Write the data out in full and word for word. Do not include images.

(Dataset excerpts)
◇ ◇ ◇ ◇ ◇

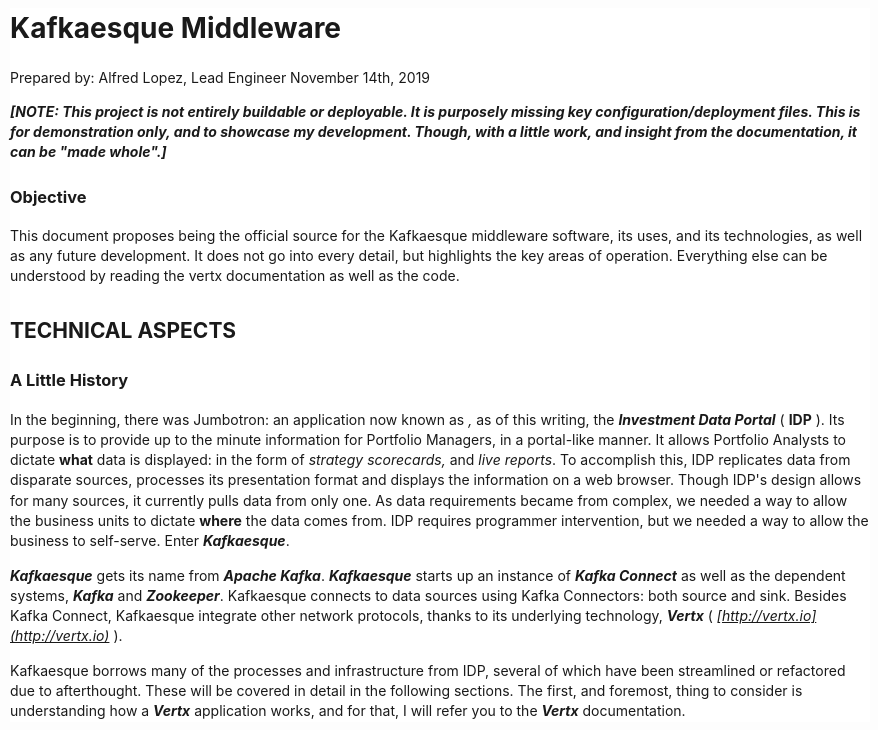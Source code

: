 # Kafkaesque Middleware

Prepared by: Alfred Lopez, Lead Engineer
November 14th, 2019

***[NOTE: This project is not entirely buildable or deployable. It is purposely missing key configuration/deployment files. This is for demonstration only, and to showcase my development. Though, with a little work, and insight from the documentation, it can be "made whole".]***

### Objective

This document proposes being the official source for the Kafkaesque middleware software, its uses, and its
technologies, as well as any future development. It does not go into every detail, but highlights the key areas of
operation. Everything else can be understood by reading the vertx documentation as well as the code.

## TECHNICAL ASPECTS

### A Little History

In the beginning, there was Jumbotron: an application now known as _,_ as of this writing, the **_Investment Data
Portal_** ( **IDP** ). Its purpose is to provide up to the minute information for Portfolio Managers, in a portal-like manner.
It allows Portfolio Analysts to dictate **what** data is displayed: in the form of _strategy scorecards,_ and _live reports_.
To accomplish this, IDP replicates data from disparate sources, processes its presentation format and displays the
information on a web browser. Though IDP's design allows for many sources, it currently pulls data from only one.
As data requirements became from complex, we needed a way to allow the business units to dictate **where** the
data comes from. IDP requires programmer intervention, but we needed a way to allow the business to self-serve.
Enter **_Kafkaesque_**.

**_Kafkaesque_** gets its name from **_Apache Kafka_**. **_Kafkaesque_** starts up an instance of **_Kafka Connect_** as well
as the dependent systems, **_Kafka_** and **_Zookeeper_**. Kafkaesque connects to data sources using Kafka
Connectors: both source and sink. Besides Kafka Connect, Kafkaesque integrate other network protocols, thanks
to its underlying technology, **_Vertx_** ( _[http://vertx.io](http://vertx.io)_ ).

Kafkaesque borrows many of the processes and infrastructure from IDP, several of which have been streamlined or
refactored due to afterthought. These will be covered in detail in the following sections. The first, and foremost,
thing to consider is understanding how a **_Vertx_** application works, and for that, I will refer you to the **_Vertx_**
documentation.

◇ ◇ ◇ ◇ ◇

Solution to the problem
Source code

: # Kafkaesque Middleware

Prepared by: Alfred Lopez, Lead Engineer
November 14th, 2019

***[NOTE: This project is not entirely buildable or deployable. It is purposely missing key configuration/deployment files. This is for demonstration only, and to showcase my development. Though, with a little work, and insight from the documentation, it can be "made whole".]***

### Objective

This document proposes being the official source for the Kafkaesque middleware software, its uses, and its
technologies, as well as any future development. It does not go into every detail, but highlights the key areas of
operation. Everything else can be understood by reading the vertx documentation as well as the code.

## TECHNICAL ASPECTS

### A Little History

In the beginning, there was Jumbotron: an application now known as _,_ as of this writing, the **_Investment Data
Portal_** ( **IDP** ). Its purpose is to provide up to the minute information for Portfolio Managers, in a portal-like manner.
It allows Portfolio Analysts to dictate **what** data is displayed: in the form of _strategy scorecards,_ and _live reports_.
To accomplish this, IDP replicates data from disparate sources, processes its presentation format and displays the
information on a web browser. Though IDP's design allows for many sources, it currently pulls data from only one.
As data requirements became from complex, we needed a way to allow the business units to dictate **where** the
data comes from. IDP requires programmer intervention, but we needed a way to allow the business to self-serve.
Enter **_Kafkaesque_**.

**_Kafkaesque_** gets its name from **_Apache Kafka_**. **_Kafkaesque_** starts up an instance of **_Kafka Connect_** as well
as the dependent systems, **_Kafka_** and **_Zookeeper_**. Kafkaesque connects to data sources using Kafka
Connectors: both source and sink. Besides Kafka Connect, Kafkaesque integrate other network protocols, thanks
to its underlying technology, **_Vertx_** ( _[http://vertx.io](http://vertx.io)_ ).

Kafkaesque borrows many of the processes and infrastructure from IDP, several of which have been streamlined or
refactored due to afterthought. These will be covered in detail in the following sections. The first, and foremost,
thing to consider is understanding how a **_Vertx_** application works, and for that, I will refer you to the **_Vertx_**
documentation.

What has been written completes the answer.